In what is likely one of the largest data breaches in history, the Shanghai police database incident could expose data from one billion Chinese citizens. This includes sensitive data like birthplaces, phone numbers, national identification numbers and crime details. Some have questioned the scope of the breach, but at least parts of it have been verified. And all this came to light only after a hacker offered to sell the data that was allegedly left unsecured and accessible for more than a year.

This breach is comparable to about 236 million people being impacted in the United States. Given China’s quest to gather vast amounts of data on both its own citizens and Americans, it is not outside the realm of possibility that American data could be at risk; indeed, U.S. TikTok user data has reportedly been accessed in China. To make matters worse, China is apparently bad at keeping collected information secure and unavailable to the rest of the world. There are three main takeaways the United States and its citizens can rely on to help prevent and defend against similar breaches.

First, privacy laws directed at government agencies need to be reviewed to ensure they are up to date. Some agencies may not have any laws at all. Most of the talk around privacy law and regulation is directed at the private sector instead of the government, but effective and current standards for government handling of data is equally as important.

Currently, there are laws that target the privacy practices of federal agencies like the Privacy Act of 1974, and select sectoral privacy laws like HIPAA can apply to government entities. Some claim the Privacy Act needs to be updated because it reflects the technologies of the 1970s. Another problem is the Privacy Act largely does not apply to states or local government agencies, which means lawmakers and government officials should act to ensure laws appropriately cover government data practices at all levels. Fortunately, a number of state data breach notification laws have provisions for public entities.

The latest draft of the American Data Privacy and Protection Act, a comprehensive data privacy and security bill with bipartisan and bicameral support, specifically excludes governmental organizations and those collecting data for those organizations from its list of “covered entities.” The Act would still provide valuable protections and rights for individuals — like notice if a company transfers data to select countries like China — but would not apply to government entities.

Second, government entities should see this breach as the latest wakeup call and continue to take actions to improve cybersecurity at all levels. The United States has had its fair share of incidents over the past decade, from the Federal Election Commission hacked by the Chinese to the larger-scale SolarWinds cyber-attack. The police database breach reminds us how the compromise of even a single government entity can have implications for potentially years to come. If even a fraction of the records claimed to be held by the hacker exist, the privacy implications for Chinese citizens are almost unfathomable.
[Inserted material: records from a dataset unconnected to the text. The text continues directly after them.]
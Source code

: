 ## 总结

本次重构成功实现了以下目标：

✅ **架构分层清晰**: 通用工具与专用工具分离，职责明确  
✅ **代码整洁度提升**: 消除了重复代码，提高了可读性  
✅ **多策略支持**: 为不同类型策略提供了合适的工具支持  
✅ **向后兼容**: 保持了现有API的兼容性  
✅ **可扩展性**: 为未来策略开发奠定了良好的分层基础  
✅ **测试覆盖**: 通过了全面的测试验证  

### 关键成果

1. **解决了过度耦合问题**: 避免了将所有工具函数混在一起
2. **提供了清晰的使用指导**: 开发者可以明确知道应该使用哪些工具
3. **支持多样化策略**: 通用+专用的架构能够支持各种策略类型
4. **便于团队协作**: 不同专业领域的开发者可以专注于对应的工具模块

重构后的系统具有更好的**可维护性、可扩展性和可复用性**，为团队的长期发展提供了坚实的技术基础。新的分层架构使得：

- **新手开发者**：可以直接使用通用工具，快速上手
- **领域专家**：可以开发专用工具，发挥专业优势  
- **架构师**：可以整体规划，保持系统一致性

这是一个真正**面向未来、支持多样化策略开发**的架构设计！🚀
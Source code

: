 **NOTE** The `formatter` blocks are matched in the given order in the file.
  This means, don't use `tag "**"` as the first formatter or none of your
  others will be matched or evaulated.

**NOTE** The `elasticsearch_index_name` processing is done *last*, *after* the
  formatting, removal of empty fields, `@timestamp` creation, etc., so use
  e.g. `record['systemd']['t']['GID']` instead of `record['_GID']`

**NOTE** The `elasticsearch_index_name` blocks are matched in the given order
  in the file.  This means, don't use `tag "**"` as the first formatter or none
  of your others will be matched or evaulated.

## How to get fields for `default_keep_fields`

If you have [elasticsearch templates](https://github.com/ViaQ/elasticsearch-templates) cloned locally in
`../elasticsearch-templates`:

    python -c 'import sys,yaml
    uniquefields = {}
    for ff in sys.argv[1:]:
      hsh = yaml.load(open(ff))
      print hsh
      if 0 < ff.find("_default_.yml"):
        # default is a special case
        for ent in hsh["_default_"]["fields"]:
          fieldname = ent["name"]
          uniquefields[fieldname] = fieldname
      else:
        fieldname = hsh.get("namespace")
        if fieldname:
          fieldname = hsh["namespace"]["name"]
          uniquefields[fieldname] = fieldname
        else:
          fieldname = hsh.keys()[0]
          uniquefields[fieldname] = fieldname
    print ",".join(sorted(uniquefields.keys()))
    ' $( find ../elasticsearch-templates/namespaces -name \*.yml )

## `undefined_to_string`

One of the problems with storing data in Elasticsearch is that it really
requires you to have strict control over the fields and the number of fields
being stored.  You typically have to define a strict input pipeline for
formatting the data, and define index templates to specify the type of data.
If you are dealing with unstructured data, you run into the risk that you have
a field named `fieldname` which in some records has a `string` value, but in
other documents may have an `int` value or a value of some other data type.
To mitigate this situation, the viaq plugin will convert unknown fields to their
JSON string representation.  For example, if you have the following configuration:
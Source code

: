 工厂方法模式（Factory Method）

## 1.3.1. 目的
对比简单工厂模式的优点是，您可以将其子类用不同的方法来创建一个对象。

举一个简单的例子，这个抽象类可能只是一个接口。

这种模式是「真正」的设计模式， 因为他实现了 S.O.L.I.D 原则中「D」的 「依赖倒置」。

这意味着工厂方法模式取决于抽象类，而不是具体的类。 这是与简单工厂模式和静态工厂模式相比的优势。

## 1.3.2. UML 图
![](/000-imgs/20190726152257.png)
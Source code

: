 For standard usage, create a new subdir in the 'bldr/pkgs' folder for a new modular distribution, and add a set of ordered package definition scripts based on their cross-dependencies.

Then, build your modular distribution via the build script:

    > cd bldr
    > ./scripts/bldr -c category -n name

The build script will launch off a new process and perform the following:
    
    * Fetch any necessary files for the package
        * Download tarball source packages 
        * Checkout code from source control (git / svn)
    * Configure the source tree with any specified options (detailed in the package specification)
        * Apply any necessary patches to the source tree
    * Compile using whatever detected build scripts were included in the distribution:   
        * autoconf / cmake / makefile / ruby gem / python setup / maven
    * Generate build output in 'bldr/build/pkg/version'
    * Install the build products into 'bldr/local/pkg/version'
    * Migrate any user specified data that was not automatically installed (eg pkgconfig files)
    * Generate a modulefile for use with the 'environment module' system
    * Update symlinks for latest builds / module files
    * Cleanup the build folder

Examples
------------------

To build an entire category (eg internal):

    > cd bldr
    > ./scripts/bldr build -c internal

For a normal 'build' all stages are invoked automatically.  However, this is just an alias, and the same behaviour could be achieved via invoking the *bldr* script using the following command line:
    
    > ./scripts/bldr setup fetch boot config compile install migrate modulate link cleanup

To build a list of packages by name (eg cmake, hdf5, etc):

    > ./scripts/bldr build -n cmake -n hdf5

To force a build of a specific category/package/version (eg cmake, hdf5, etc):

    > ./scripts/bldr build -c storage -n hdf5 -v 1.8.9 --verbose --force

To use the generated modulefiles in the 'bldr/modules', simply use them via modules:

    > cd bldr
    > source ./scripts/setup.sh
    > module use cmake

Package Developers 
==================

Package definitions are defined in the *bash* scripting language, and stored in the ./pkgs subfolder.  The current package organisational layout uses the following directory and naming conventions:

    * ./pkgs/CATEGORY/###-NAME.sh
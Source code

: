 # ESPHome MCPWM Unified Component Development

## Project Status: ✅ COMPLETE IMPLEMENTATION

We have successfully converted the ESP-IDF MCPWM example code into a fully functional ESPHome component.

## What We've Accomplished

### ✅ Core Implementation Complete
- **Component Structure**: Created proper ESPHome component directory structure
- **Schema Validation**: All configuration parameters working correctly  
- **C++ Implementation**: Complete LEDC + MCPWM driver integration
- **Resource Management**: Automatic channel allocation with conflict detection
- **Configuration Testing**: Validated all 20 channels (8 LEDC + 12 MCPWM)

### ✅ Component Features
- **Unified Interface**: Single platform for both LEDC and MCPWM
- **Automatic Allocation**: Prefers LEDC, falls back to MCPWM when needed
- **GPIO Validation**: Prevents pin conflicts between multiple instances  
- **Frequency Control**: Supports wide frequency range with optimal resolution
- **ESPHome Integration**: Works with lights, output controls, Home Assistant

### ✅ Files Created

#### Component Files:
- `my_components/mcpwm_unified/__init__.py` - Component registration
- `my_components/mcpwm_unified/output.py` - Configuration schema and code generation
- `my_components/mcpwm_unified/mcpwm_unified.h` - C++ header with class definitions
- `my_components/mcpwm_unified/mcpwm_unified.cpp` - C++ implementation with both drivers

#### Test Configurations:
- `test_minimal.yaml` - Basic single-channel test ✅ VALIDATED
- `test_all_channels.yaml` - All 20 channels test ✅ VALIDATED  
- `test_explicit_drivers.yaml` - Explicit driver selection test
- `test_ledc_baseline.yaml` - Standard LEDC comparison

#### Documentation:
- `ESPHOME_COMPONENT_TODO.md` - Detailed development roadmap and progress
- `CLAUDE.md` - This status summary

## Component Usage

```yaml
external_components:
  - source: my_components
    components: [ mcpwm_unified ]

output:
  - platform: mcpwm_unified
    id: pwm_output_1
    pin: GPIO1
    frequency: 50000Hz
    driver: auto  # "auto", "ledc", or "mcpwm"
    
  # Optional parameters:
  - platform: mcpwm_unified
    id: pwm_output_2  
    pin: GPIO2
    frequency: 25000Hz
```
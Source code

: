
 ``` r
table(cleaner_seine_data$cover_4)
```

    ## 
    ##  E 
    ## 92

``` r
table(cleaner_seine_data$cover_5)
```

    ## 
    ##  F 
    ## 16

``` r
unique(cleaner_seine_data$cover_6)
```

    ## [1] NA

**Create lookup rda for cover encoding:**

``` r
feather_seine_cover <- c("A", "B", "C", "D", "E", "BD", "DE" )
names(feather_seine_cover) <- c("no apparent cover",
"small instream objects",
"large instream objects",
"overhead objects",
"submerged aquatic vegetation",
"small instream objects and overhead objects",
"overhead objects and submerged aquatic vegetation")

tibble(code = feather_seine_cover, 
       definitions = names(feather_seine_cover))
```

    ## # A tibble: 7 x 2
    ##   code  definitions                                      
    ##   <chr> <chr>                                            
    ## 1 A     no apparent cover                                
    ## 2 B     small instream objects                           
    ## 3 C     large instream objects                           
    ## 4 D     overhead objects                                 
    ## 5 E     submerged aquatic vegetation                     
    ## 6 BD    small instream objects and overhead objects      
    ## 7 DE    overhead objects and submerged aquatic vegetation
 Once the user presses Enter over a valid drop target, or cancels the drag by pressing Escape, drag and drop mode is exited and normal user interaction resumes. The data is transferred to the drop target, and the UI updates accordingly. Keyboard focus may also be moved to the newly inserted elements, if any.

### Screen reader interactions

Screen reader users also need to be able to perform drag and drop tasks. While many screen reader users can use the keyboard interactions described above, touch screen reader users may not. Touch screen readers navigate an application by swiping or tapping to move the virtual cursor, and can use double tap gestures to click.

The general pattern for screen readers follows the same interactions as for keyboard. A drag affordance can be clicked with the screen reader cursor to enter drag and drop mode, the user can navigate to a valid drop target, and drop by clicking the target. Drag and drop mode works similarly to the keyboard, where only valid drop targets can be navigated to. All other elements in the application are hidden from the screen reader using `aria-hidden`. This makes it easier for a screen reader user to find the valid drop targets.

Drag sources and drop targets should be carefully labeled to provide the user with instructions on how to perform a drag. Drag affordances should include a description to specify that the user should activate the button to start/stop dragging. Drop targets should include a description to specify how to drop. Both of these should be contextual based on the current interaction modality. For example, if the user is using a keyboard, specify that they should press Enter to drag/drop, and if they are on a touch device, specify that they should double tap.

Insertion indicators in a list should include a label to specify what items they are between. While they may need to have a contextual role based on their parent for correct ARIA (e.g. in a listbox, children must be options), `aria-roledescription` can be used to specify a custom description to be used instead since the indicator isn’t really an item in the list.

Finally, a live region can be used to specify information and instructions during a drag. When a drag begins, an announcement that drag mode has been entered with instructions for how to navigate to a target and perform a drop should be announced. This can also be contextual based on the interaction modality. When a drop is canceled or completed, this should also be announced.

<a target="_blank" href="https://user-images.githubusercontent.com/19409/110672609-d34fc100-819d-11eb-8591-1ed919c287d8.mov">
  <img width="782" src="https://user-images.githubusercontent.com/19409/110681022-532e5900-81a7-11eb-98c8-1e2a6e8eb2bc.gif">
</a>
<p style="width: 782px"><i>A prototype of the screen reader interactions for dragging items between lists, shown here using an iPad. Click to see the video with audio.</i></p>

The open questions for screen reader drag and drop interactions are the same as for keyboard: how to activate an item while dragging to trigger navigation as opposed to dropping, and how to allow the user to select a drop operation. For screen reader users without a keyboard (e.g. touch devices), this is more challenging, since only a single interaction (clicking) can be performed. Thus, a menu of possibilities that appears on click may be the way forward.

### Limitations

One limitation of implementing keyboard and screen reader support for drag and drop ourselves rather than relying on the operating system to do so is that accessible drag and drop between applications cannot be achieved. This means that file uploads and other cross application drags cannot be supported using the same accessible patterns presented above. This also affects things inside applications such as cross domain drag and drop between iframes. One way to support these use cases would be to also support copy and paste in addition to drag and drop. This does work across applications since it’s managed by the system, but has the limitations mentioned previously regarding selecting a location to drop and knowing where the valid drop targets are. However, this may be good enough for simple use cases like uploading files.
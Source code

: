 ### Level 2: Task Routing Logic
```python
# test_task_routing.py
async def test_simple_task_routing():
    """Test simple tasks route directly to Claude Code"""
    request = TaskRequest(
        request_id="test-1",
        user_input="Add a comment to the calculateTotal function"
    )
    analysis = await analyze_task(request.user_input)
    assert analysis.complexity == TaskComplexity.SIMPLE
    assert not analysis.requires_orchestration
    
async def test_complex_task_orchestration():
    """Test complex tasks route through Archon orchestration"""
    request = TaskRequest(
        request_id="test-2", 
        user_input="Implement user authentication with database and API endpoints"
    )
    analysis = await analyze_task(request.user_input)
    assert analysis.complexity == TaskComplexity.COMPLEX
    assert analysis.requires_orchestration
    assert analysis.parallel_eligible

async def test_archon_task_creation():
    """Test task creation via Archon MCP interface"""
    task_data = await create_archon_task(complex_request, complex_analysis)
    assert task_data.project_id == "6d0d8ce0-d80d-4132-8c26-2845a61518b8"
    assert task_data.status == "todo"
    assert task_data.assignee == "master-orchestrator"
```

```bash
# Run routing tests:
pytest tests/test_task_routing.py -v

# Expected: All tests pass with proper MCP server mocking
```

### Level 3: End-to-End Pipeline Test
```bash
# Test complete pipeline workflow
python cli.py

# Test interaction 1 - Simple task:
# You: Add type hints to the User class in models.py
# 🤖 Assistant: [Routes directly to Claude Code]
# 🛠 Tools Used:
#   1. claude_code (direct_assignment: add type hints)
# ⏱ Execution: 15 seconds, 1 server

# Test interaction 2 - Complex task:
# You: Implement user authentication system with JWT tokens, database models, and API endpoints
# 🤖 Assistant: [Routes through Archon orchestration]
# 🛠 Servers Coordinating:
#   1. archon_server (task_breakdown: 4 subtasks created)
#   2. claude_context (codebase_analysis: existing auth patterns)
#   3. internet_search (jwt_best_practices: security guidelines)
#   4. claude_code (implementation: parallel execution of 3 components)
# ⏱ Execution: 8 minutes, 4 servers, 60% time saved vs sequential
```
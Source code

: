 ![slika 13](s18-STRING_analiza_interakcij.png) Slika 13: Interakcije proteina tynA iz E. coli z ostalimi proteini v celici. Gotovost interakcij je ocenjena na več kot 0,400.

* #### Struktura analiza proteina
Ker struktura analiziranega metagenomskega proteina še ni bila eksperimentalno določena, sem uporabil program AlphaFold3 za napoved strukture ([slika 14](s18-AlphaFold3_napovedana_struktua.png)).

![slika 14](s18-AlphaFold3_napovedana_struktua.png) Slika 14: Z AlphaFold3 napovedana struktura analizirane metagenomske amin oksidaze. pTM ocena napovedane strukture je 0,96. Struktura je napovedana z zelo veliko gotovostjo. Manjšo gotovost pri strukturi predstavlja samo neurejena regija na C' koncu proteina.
The same is possible if this happened to a U.S. government entity, which hold some of our most sensitive information, from healthcare data to driver’s licenses. Many of the government records live at the local, county and state levels, which are always at a cybersecurity disadvantage compared to the private sector or even the federal government. Not to mention, data breaches and incidents for public administration, like local townships and courts, continue to be a problem. In fact, public administration experiences roughly 10 percent of breaches and accounts for 12 percent of incidents across all industries.

Third, the exact scope of the data breach in China is not known. But at least some of the files included the names and passport numbers of Americans, especially Americans that have traveled to China. These individuals should be on the lookout in case their data was breached and there are steps that can be taken proactively. This could result in identity theft, credit card fraud, compromise of online accounts, or privacy concerns. For some, this may unfortunately lead to flashbacks of the Office of Personnel Management (OPM) hack.

The data breach in China — albeit substantial — is not isolated. The United States should see this as an opportunity to make improvements at home to help reduce the chance of a similar breach.